Werner Spies legt mit „Mein Glück“ umfangreiche, indes allzu eitle Erinnerungen vor

Von H.-Georg LützenkirchenRSS-Newsfeed neuer Artikel von H.-Georg Lützenkirchen

Besprochene Bücher / Literaturhinweise

Zum Schluss, nach fast 600 Seiten, auf denen er sein „glückliches Leben“ schildert, folgt noch ein fünfseitiger Epilog: das „,Ach!‘, ohne das kein Leben gelebt werden kann.“ Aber doch auch der „schwerste Einbruch in mein Leben“, mein „Unglück“, denn „alles, was ich mit dem Fälscher Beltracci verbinde ist ein Unglück“. Von Beltracci stammten die sieben Bilder, die Spies 2010 als echte Werke Max Ernst ausgewiesen hatte. Ausgerechnet Max Ernst: Ihn, die „Begegnung meines Lebens“, kennengelernt zu haben, schildert Spies als ein zentrales „Glück“ seines Lebens. An der Gründung des kleinen feinen Max-Ernst-Museums 2005 in Brühl, dem Geburtsort des einzigartigen Künstlers, mitgewirkt zu haben, gehört zu den späten Erfolgsunternehmungen Spies. Nun sieben vermeintlich unbekannte Bilder des Künstlers, über den er schreibt: „Seine fast blinde Sicherheit mit politischen und sozialen Situationen war einzigartig.“ Blinde Sicherheit. Ihm ging sie ab. Ein peinliches Fehlurteil. Damit indes noch nicht genug des „Unglücks“: denn – „obwohl ich es nicht verlangt habe“ – bedankten sich die Beltraccis in Form einer großzügigen Überweisung auf ein ihnen offensichtlich wohlbekanntes Schweizer Konto dafür, dass Spies ihnen auch noch Käufer für die Fälschungen vermittelt hatte. „Das war unklug“. In der Tat. Denn nun blieb es nicht nur bei der Peinlichkeit des Irrtums als Kunstkenner, jetzt kam auch noch der Verdacht hinzu, mit den Fälschern unter einer Decke gesteckt zu haben. „Dass dies meinem Ansehen geschadet hat, weiß ich. Dass ich meine Entscheidungen nach bestem Wissen getroffen habe, lässt mich in den Spiegel schauen.“

Die knappen Bemerkungen zu seinen Verstrickungen in den Fälscherskandal wirken ein wenig wie die pflichtgemäß-routinierte Entschuldigung eines von sich ansonsten selbst überzeugten und begeisterten Zeitgenossen. „Mein Glück“ heißen diese Erinnerungen insofern nicht zufällig. Nimmt man das Buch zur Hand, so ahnt man beim Betrachten der Fotos, worin das Glück vor allem besteht: zu sehen ist vor allem immer einer – Spies selbst. An der Seite all der prominenten und verehrten Personen, die zu treffen er das Glück hatte. Und plötzlich meint man eine Erklärung für das Desaster zu erkennen: ließ sich da jemand von seiner Eitelkeit verführen? Noch einmal am Ende eines erfolgreich aktiven Lebens mit der Kunst im Mittelpunkt einer Sensation stehen: Werner Spies und die sensationellen neuen Bilder von Max Ernst?
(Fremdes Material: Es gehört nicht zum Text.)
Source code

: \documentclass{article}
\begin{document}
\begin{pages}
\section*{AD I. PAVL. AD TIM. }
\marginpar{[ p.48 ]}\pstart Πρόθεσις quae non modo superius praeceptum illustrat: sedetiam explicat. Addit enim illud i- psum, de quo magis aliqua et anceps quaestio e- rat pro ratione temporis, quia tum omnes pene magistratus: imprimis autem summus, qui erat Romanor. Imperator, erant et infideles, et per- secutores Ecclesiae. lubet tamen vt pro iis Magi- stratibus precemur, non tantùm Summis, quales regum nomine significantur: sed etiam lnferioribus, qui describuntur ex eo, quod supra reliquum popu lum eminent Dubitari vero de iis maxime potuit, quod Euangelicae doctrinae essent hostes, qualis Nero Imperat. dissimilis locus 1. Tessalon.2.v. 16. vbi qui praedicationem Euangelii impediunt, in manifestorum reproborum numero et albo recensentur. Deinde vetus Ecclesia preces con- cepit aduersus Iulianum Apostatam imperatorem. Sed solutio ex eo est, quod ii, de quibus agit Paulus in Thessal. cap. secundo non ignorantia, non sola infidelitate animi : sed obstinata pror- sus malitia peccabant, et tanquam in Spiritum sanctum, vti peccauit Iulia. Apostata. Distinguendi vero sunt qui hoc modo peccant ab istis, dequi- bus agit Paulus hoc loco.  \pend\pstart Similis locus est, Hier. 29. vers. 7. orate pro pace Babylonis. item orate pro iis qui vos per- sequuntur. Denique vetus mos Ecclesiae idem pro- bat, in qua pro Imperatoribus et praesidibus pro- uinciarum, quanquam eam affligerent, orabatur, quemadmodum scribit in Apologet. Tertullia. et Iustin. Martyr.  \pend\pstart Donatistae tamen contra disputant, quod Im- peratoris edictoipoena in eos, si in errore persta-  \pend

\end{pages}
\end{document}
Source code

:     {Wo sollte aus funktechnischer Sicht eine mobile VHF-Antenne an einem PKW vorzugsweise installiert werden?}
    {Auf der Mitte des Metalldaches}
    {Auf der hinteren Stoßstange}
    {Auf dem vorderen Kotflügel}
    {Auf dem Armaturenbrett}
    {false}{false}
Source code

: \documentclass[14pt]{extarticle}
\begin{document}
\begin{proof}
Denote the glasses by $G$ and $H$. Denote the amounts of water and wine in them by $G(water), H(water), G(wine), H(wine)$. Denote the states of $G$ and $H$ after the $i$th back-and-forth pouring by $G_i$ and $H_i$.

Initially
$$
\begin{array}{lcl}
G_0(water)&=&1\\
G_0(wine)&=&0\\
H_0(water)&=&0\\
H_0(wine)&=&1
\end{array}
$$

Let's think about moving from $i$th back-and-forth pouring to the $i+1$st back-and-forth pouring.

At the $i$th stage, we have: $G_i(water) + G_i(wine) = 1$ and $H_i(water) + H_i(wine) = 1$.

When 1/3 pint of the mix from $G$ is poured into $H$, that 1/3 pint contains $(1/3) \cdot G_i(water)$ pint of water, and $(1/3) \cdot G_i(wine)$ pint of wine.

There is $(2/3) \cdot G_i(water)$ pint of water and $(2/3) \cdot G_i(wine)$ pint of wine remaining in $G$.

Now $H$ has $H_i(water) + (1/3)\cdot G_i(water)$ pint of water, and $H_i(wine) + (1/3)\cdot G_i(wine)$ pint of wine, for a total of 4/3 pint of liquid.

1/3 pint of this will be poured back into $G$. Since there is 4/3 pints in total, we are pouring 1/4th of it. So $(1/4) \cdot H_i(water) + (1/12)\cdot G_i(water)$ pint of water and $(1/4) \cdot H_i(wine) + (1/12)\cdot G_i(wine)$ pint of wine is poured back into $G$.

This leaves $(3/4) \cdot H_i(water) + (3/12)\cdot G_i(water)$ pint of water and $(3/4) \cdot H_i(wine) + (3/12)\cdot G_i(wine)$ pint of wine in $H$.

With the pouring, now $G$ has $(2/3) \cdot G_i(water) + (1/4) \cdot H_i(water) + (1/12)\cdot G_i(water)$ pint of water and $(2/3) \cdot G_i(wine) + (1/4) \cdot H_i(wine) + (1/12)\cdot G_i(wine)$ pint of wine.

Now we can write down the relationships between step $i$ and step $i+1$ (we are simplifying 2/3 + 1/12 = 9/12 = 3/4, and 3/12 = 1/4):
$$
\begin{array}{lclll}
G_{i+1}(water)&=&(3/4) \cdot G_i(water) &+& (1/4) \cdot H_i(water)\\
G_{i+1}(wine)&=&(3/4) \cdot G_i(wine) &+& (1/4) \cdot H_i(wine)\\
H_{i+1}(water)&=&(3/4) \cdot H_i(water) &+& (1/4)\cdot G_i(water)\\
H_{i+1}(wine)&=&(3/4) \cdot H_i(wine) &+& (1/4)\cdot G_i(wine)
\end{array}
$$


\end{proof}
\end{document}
Die Ichbezogenheit dieser Erinnerungen jedenfalls schmälert den ansonsten durchaus vorhandenen Reiz dieser Erinnerungen. Denn Spies ist ein unterhaltender Erzähler. Sein Aufbruch aus der schwäbischen Provinz, wo Spies 1937 in Rottenburg geboren wurde, nach Paris, wo er „vom ersten Tag an in das eintauchte, was ich das andere, in meinen Augen das „richtige“ Leben nannte“, war für den jungen Spies ein Akt der Befreiung. Hier nun eröffneten sich dem Literatur- und Kunstsinnigen eine Fülle neuer geistiger und persönlicher Perspektiven – vor allem in der Begegnung mit Künstlerinnen und Künstlern. Und darüber kann Spies anregend plaudern. So, wenn er Anekdoten einschiebt, wie jene mit Prinz Charles und Camilla, die er anlässlich der Eröffnung einer Picasso-Ausstellung kennenlernt. „Als ich His Highness vorgestellt wurde, meinte der Prinz, ich hätte doch Picasso gut gekannt und mich mit ihm lange auseinandergesetzt, und fragte mich: ,Können Sie mir erklären, warum dieser Maler, der doch so begabt war, so abstoßende Bilder machen musste?‘“ Gerne hätte man nun gelesen, wie der Picasso-Fachmann die Situation bewältigte und was er dem prominenten Kunstlaien mitzuteilen wusste, um ihn von Picassos Güte zu überzeugen, indes folgt im Text ,nur‘ eine weitere Promi-Anekdote.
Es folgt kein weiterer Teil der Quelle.